▶ [Stored items from a collection]:
★ ★ ★ ★
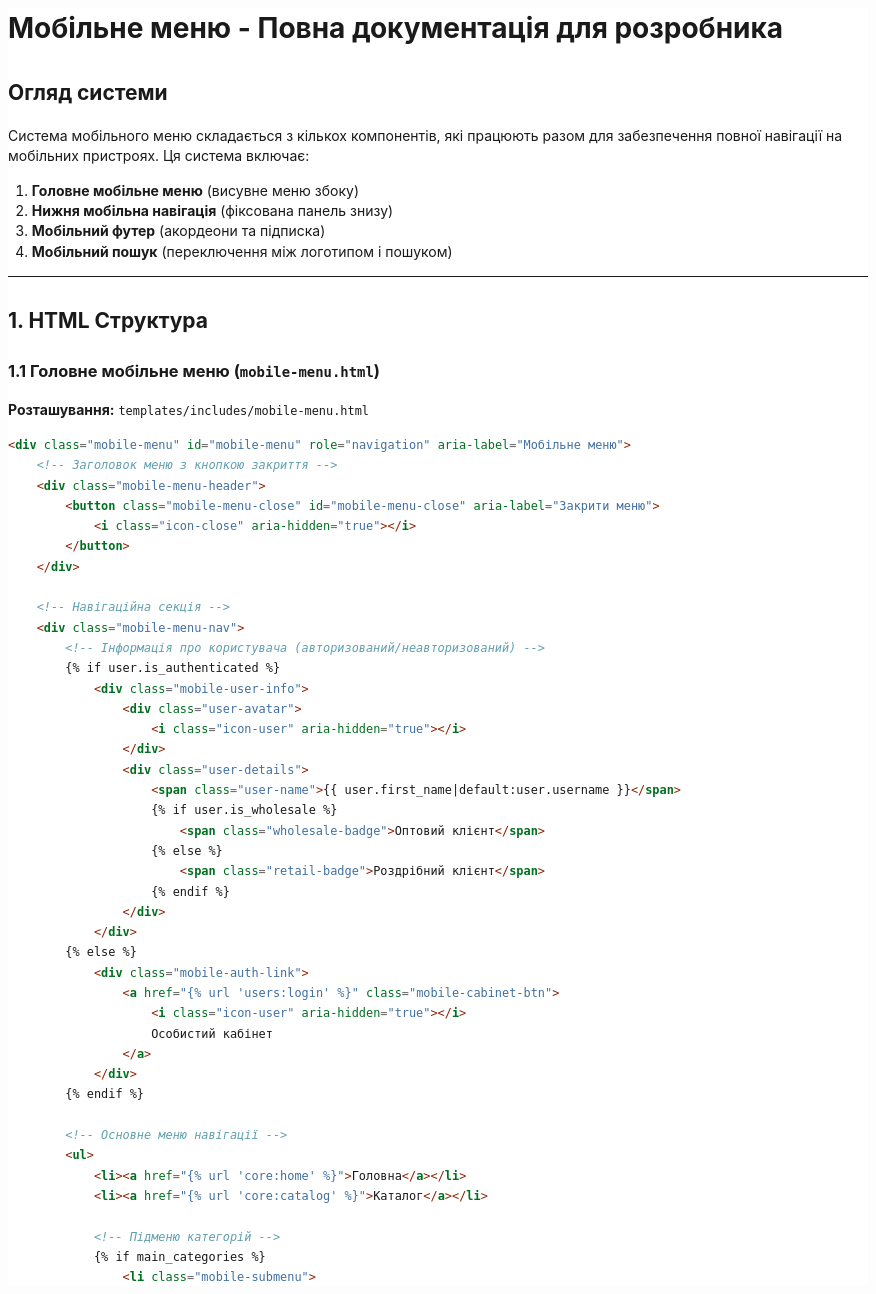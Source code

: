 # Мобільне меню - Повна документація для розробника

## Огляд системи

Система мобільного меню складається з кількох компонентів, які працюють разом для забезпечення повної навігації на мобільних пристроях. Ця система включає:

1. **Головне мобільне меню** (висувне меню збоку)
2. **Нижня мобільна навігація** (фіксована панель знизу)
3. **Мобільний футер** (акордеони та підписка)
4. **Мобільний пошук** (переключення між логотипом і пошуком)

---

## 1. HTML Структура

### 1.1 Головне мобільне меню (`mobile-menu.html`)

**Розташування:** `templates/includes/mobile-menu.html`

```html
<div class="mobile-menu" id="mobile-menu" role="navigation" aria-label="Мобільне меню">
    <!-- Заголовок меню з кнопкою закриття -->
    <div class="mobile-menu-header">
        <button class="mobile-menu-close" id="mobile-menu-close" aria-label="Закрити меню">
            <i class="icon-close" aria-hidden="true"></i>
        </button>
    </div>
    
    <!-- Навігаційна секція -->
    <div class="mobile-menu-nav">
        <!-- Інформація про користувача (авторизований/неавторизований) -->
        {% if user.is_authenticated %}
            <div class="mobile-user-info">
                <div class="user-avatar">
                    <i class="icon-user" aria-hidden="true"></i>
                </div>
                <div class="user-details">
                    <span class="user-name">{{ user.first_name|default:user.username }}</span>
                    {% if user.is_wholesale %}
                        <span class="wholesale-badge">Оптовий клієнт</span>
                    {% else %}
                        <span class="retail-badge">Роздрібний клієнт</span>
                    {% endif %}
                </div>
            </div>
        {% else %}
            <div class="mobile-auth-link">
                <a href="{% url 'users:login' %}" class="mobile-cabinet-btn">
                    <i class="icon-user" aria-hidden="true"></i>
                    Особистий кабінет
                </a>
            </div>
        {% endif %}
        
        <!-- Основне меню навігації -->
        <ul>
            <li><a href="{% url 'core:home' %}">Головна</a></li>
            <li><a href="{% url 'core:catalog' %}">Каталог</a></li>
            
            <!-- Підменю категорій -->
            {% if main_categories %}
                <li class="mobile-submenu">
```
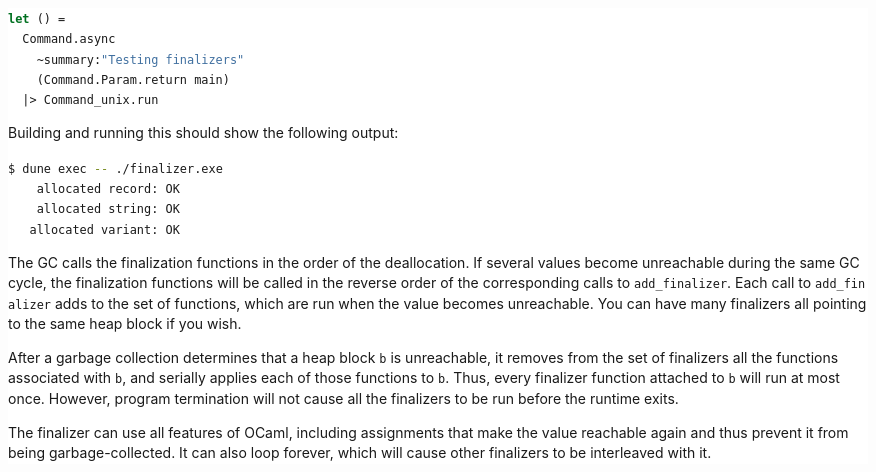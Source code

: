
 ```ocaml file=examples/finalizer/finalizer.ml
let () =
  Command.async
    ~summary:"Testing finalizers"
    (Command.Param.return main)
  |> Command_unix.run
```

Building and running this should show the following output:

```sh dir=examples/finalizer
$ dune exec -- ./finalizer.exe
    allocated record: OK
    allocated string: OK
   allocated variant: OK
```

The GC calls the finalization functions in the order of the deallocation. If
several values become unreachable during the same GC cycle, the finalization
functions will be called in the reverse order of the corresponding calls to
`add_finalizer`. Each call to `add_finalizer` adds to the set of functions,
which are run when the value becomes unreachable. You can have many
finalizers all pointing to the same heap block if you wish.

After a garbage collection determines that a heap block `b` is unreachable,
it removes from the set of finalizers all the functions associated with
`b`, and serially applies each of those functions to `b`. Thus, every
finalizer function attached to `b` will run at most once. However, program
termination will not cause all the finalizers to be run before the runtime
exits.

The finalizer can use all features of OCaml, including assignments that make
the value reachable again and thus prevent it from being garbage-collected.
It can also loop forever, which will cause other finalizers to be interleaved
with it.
★ ★ ★ ★
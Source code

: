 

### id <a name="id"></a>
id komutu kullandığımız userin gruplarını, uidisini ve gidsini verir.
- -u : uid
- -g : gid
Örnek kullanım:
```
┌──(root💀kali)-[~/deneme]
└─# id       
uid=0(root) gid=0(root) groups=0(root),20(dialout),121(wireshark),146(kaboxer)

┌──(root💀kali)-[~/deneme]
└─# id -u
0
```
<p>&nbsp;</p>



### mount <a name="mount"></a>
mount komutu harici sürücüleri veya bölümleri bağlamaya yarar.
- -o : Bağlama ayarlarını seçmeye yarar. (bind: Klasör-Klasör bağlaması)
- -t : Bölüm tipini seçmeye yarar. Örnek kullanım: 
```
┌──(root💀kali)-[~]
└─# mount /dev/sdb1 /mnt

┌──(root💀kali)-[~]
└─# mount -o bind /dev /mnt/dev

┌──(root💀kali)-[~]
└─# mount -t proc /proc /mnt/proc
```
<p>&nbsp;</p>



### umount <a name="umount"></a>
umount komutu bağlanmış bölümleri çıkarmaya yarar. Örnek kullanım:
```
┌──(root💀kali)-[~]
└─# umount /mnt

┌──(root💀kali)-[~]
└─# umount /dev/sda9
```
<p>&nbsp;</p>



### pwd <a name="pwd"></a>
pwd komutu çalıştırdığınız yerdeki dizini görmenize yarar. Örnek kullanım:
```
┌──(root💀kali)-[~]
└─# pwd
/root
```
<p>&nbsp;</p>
★ ★ ★ ★
▶ [THE TASK]: The job here is to find each line above with the word "клієнт" and copy it.

▶ [RESPONSE BELOW]:
                        <span class="wholesale-badge">Оптовий клієнт</span>
                        <span class="retail-badge">Роздрібний клієнт</span>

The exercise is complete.